▶ **Task objective**: Search the data for the word "right" and copy out every line that has it.

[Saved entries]
====================

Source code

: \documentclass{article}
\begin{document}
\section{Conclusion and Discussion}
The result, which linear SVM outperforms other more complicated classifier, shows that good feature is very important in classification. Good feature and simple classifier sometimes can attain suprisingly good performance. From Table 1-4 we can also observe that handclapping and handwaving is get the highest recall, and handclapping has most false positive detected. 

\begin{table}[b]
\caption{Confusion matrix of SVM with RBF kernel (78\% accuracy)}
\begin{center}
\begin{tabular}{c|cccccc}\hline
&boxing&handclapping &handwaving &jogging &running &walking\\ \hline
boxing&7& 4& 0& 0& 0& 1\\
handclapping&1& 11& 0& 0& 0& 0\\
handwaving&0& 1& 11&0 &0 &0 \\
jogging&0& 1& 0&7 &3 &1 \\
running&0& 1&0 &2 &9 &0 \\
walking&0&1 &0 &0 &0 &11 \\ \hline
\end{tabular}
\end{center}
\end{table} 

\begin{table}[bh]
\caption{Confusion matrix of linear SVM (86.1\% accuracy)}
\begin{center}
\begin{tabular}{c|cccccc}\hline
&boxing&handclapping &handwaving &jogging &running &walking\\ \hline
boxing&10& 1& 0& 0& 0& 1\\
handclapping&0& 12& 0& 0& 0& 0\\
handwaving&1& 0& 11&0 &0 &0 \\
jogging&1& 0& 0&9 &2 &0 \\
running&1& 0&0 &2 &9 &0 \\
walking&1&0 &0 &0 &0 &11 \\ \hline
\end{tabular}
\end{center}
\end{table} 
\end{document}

====================

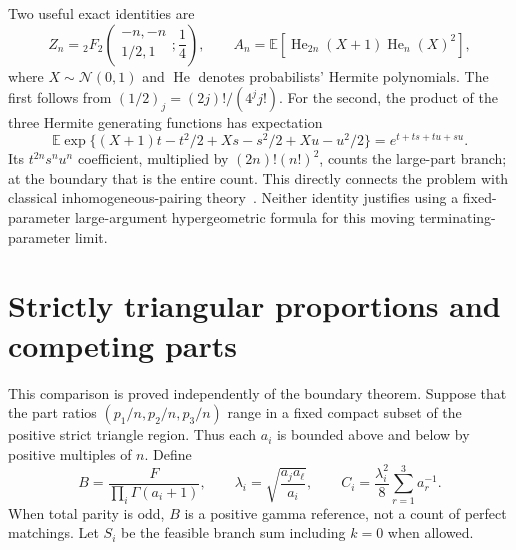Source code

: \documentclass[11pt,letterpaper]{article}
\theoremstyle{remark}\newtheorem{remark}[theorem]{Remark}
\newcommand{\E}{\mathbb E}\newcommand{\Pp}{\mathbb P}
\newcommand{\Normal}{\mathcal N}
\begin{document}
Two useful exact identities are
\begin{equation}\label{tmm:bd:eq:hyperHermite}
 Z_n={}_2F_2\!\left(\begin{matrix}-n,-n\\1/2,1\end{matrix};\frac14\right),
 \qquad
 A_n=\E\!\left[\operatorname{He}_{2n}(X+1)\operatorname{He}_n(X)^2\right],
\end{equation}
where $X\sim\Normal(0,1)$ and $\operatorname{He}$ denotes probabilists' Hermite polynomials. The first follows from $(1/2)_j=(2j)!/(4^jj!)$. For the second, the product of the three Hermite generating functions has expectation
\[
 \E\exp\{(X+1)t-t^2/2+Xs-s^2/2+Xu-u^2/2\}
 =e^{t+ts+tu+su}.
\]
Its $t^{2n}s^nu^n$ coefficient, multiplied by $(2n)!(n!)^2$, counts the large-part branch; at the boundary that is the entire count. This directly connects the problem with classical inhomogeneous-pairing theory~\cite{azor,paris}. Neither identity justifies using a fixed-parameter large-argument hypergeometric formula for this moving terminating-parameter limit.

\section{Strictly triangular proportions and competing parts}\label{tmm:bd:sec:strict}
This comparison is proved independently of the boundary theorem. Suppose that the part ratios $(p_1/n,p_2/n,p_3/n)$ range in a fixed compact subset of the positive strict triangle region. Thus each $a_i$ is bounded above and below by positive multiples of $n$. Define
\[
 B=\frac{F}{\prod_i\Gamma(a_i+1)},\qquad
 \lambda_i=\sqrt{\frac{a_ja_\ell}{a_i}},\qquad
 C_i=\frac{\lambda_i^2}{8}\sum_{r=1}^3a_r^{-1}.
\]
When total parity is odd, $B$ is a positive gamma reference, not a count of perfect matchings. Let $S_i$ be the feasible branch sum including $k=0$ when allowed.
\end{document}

====================

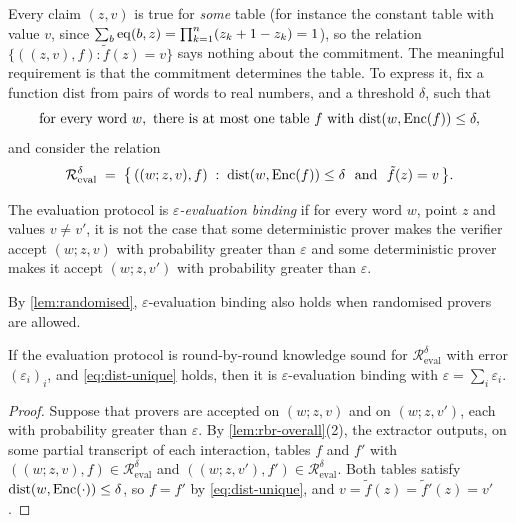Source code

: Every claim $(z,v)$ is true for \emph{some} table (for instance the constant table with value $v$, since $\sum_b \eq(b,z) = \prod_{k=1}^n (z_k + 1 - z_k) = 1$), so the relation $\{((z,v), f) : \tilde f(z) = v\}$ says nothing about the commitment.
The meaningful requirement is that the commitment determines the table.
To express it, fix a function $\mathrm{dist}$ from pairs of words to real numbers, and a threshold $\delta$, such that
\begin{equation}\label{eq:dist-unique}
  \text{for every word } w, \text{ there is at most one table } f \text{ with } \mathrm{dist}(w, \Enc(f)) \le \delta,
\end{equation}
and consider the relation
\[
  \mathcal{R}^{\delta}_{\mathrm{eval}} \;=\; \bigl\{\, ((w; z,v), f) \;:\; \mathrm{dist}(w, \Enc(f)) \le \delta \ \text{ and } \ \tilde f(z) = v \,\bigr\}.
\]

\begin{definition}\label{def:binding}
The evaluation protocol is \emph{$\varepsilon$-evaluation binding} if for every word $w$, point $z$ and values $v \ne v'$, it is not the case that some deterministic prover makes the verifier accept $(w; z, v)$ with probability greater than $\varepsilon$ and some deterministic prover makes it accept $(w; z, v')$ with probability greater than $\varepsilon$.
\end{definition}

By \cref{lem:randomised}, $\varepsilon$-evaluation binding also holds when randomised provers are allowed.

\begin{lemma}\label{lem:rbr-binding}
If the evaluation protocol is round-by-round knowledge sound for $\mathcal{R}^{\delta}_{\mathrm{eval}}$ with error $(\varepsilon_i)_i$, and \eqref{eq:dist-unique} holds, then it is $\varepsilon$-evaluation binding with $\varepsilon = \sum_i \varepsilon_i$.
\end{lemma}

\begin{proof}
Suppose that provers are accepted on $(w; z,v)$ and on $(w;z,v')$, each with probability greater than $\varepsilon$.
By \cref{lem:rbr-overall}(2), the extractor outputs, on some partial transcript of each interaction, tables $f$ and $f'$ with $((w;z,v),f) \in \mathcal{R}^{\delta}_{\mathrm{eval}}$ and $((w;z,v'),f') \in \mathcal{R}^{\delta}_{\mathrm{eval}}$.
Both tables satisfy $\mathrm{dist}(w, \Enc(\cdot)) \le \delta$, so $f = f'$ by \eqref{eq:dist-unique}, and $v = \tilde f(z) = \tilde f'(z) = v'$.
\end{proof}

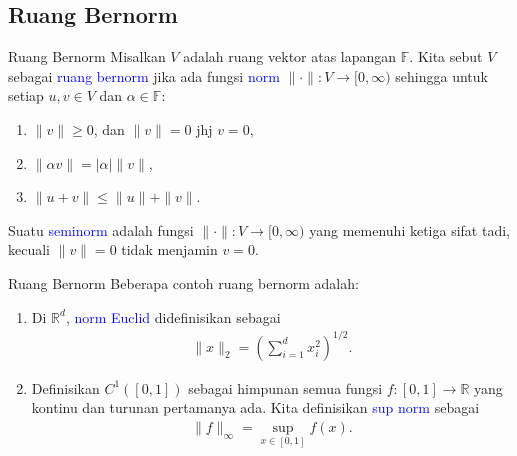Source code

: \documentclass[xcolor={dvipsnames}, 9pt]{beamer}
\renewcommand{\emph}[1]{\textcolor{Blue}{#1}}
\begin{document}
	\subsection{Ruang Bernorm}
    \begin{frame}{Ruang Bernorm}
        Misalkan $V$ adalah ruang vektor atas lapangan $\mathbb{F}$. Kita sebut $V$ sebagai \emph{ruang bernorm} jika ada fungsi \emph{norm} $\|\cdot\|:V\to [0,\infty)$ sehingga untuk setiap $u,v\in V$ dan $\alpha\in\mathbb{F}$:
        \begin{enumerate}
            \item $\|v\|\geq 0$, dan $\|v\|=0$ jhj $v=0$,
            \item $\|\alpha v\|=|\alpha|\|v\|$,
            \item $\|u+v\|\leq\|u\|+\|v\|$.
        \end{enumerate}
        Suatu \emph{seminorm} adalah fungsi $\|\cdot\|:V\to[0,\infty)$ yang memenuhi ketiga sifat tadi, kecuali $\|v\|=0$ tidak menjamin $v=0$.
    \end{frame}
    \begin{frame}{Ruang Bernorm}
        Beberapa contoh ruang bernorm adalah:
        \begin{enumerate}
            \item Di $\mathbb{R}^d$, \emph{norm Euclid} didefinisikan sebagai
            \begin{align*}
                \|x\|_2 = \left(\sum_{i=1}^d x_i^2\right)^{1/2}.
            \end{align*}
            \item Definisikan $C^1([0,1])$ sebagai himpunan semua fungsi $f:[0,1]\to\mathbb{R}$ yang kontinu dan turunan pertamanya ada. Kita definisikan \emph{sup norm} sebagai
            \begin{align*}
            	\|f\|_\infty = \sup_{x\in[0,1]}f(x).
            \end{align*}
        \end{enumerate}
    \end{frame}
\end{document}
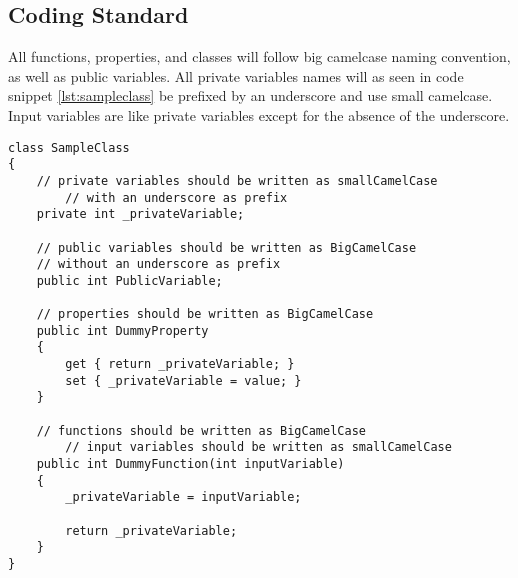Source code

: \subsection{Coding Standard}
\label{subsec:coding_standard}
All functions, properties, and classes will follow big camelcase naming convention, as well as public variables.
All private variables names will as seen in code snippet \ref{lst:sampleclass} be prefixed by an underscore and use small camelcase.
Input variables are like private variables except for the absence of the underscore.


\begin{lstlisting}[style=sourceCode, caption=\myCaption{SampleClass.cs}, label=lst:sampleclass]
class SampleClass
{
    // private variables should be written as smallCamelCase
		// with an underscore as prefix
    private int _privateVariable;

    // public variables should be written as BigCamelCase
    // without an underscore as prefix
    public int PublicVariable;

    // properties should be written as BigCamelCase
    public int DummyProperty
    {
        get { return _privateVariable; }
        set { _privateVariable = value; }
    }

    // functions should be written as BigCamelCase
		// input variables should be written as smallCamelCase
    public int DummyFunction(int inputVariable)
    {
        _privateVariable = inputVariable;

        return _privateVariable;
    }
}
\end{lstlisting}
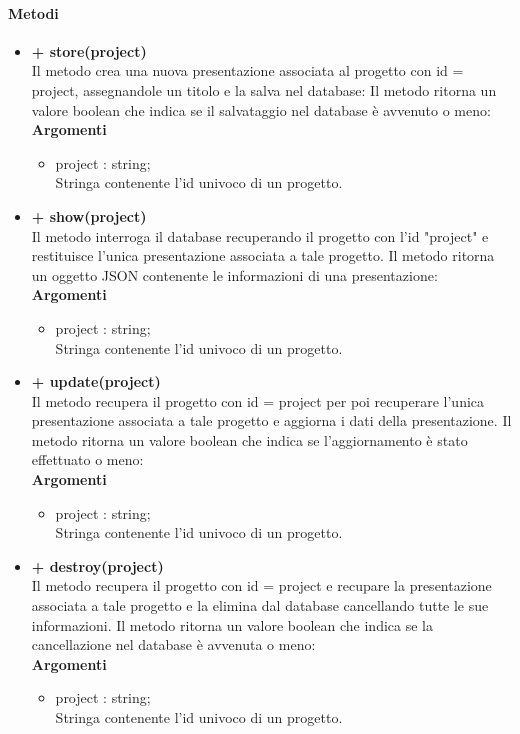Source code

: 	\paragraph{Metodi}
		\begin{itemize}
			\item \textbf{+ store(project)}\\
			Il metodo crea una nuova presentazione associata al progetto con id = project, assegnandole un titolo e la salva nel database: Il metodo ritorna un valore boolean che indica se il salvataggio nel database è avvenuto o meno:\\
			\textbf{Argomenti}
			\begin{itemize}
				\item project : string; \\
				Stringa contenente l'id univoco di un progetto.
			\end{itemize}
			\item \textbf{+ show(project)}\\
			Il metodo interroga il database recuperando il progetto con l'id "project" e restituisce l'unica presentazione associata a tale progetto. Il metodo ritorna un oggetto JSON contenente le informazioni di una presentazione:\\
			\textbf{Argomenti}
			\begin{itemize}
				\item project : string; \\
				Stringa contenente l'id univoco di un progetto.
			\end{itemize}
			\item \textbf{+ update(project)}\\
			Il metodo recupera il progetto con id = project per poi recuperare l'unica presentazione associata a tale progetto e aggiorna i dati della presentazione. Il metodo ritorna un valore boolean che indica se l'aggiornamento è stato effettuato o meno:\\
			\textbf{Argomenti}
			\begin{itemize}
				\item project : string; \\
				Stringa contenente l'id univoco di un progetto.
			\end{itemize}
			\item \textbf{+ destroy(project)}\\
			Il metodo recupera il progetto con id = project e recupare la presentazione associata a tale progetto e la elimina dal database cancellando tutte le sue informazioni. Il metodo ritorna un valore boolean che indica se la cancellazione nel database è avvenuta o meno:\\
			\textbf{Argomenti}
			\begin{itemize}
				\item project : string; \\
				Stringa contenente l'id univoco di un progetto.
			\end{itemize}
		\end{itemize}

====================

▶ **Task answer**:
 Z_n={}_2F_2\!\left(\begin{matrix}-n,-n\\1/2,1\end{matrix};\frac14\right),
 A_n=\E\!\left[\operatorname{He}_{2n}(X+1)\operatorname{He}_n(X)^2\right],
                \|x\|_2 = \left(\sum_{i=1}^d x_i^2\right)^{1/2}.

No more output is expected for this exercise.